Report each line of the records below that uses the word "share".

(Saved entries)
━━━

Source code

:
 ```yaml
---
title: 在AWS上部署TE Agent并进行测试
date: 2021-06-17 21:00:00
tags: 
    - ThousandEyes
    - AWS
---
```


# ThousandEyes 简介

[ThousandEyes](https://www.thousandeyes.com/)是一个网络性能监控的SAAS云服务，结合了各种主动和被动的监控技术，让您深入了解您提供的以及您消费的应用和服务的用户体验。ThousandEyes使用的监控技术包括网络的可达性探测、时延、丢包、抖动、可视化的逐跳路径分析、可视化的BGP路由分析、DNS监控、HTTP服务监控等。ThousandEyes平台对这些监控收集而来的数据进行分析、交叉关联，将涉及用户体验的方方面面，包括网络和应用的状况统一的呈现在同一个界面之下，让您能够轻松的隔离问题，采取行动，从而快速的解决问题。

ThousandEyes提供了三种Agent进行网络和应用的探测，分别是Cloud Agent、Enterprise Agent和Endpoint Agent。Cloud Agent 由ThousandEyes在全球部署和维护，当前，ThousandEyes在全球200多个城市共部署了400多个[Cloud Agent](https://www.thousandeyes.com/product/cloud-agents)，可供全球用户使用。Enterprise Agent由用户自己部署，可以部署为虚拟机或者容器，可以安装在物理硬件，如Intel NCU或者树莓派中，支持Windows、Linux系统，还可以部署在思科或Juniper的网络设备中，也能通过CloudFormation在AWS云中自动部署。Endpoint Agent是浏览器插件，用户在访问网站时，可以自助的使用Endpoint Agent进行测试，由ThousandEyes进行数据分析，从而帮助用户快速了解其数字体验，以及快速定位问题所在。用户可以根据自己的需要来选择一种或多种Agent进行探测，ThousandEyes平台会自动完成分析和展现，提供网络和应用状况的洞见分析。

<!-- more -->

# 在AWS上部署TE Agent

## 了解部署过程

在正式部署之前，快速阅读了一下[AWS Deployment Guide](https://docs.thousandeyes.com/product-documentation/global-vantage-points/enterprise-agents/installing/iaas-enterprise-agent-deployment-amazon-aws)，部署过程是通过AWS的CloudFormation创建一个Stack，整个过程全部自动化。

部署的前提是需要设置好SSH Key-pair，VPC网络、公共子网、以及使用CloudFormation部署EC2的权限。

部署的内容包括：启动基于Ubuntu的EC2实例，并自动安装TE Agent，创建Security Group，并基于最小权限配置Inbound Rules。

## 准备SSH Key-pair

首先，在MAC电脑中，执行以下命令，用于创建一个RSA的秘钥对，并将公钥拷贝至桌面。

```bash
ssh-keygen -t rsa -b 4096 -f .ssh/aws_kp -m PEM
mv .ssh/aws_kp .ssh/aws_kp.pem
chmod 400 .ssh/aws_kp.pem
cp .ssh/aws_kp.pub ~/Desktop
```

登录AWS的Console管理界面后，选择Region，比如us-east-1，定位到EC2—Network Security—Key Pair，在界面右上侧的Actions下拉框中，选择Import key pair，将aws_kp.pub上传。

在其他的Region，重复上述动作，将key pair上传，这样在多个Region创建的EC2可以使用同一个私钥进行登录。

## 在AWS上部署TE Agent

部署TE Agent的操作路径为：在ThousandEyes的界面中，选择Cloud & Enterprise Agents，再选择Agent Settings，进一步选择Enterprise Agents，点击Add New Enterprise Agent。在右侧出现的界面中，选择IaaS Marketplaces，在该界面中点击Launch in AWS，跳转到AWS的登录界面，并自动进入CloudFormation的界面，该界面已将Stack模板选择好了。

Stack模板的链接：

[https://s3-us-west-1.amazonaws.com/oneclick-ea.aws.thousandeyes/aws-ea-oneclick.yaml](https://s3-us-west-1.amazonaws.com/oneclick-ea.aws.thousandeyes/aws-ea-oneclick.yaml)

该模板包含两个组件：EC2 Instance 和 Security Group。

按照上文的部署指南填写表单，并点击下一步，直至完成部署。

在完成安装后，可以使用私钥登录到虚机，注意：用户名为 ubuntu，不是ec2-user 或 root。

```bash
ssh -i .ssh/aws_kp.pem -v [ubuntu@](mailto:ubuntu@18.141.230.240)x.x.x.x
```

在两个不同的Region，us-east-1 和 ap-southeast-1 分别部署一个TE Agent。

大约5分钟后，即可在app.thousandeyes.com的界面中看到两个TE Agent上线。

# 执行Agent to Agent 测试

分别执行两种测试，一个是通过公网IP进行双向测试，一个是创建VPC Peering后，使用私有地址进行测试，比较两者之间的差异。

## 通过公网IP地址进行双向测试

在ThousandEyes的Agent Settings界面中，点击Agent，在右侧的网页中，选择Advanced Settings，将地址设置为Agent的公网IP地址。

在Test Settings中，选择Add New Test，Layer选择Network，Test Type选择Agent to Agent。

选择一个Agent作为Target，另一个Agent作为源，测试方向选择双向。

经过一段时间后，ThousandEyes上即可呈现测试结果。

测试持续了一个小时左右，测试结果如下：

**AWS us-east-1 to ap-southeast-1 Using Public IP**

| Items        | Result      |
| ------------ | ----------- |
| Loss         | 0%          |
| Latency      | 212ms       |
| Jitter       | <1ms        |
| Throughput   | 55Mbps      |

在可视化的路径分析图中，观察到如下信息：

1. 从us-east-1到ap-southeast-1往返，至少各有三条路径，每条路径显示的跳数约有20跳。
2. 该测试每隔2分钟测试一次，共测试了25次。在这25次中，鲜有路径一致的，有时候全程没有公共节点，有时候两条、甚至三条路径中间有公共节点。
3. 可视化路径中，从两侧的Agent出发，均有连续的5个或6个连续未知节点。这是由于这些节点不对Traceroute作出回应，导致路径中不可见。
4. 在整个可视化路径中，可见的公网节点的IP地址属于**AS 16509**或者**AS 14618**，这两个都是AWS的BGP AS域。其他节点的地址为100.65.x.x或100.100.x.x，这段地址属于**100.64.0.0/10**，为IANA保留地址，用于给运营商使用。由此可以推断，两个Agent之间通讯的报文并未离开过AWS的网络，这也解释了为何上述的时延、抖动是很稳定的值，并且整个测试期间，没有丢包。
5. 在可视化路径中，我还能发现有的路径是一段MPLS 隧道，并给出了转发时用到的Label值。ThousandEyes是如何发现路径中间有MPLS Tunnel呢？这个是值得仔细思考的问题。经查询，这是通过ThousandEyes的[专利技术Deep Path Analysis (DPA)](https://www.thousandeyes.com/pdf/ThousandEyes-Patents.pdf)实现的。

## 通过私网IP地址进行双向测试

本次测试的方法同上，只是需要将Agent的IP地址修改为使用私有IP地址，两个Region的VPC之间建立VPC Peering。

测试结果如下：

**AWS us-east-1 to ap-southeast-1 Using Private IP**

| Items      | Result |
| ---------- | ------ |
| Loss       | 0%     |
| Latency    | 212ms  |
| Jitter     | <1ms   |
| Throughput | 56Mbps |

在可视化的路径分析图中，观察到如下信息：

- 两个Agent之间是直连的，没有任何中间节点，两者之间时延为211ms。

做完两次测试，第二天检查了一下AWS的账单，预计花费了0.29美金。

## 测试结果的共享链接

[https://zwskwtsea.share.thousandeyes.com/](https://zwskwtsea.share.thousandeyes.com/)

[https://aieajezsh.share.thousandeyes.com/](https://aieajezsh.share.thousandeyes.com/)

━━━

### TASK SOLUTION:
[https://zwskwtsea.share.thousandeyes.com/](https://zwskwtsea.share.thousandeyes.com/)
[https://aieajezsh.share.thousandeyes.com/](https://aieajezsh.share.thousandeyes.com/)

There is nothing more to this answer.